### Directions for this task
Which lines run from the line with "One area of" through the line with "Since the object" in the entries below? Print them exactly, both ends included, and nothing more.

### Exercise input
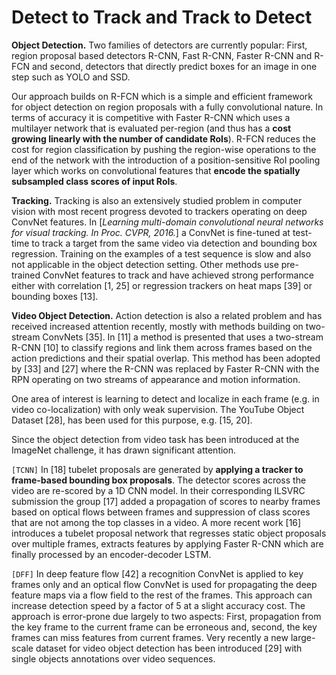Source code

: # Detect to Track and Track to Detect

**Object Detection.** Two families of detectors are currently popular: First, region proposal based detectors R-CNN, Fast R-CNN, Faster R-CNN and R-FCN and second, detectors that directly predict boxes for an image in one step such as YOLO and SSD.

Our approach builds on R-FCN which is a simple and efficient framework for object detection on region proposals with a fully convolutional nature. In terms of accuracy it is competitive with Faster R-CNN which uses a multilayer network that is evaluated per-region (and thus has a **cost growing linearly with the number of candidate RoIs**). R-FCN reduces the cost for region classification by pushing the region-wise operations to the end of the network with the introduction of a position-sensitive RoI pooling layer which works on convolutional features that **encode the spatially subsampled class scores of input RoIs**.



**Tracking.** Tracking is also an extensively studied problem in computer vision with most recent progress devoted to trackers operating on deep ConvNet features. In [*Learning multi-domain convolutional neural networks for visual tracking. In Proc. CVPR, 2016.*] a ConvNet is fine-tuned at test-time to track a target from the same video via detection and bounding box regression. Training on the examples of a test sequence is slow and also not applicable in the object detection setting. Other methods use pre-trained ConvNet features to track and have achieved strong performance either with correlation [1, 25] or regression trackers on heat maps [39] or bounding boxes [13].



**Video Object Detection.** Action detection is also a related problem and has received increased attention recently, mostly with methods building on two-stream ConvNets [35]. In [11] a method is presented that uses a two-stream R-CNN [10] to classify regions and link them across frames based on the action predictions and their spatial overlap. This method has been adopted by [33] and [27] where the R-CNN was replaced by Faster R-CNN with the RPN operating on two streams of appearance and motion information.

One area of interest is learning to detect and localize in each frame (e.g. in video co-localization) with only weak supervision. The YouTube Object Dataset [28], has been used for this purpose, e.g. [15, 20].

Since the object detection from video task has been introduced at the ImageNet challenge, it has drawn significant attention. 

```[TCNN]``` In [18] tubelet proposals are generated by **applying a tracker to frame-based bounding box proposals**. The detector scores across the video are re-scored by a 1D CNN model. In their corresponding ILSVRC submission the group [17] added a propagation of scores to nearby frames based on optical flows between frames and suppression of class scores that are not among the top classes in a video. A more recent work [16] introduces a tubelet proposal network that regresses static object proposals over multiple frames, extracts features by applying Faster R-CNN which are finally processed by an encoder-decoder LSTM.

```[DFF]``` In deep feature flow [42] a recognition ConvNet is applied to key frames only and an optical flow ConvNet is used for propagating the deep feature maps via a flow field to the rest of the frames. This approach can increase detection speed by a factor of 5 at a slight accuracy cost. The approach is error-prone due largely to two aspects: First, propagation from the key frame to the current frame can be erroneous and, second, the key frames can miss features from current frames. Very recently a new large-scale dataset for video object detection has been introduced [29] with single objects annotations over video sequences.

### Response
One area of interest is learning to detect and localize in each frame (e.g. in video co-localization) with only weak supervision. The YouTube Object Dataset [28], has been used for this purpose, e.g. [15, 20].

Since the object detection from video task has been introduced at the ImageNet challenge, it has drawn significant attention. 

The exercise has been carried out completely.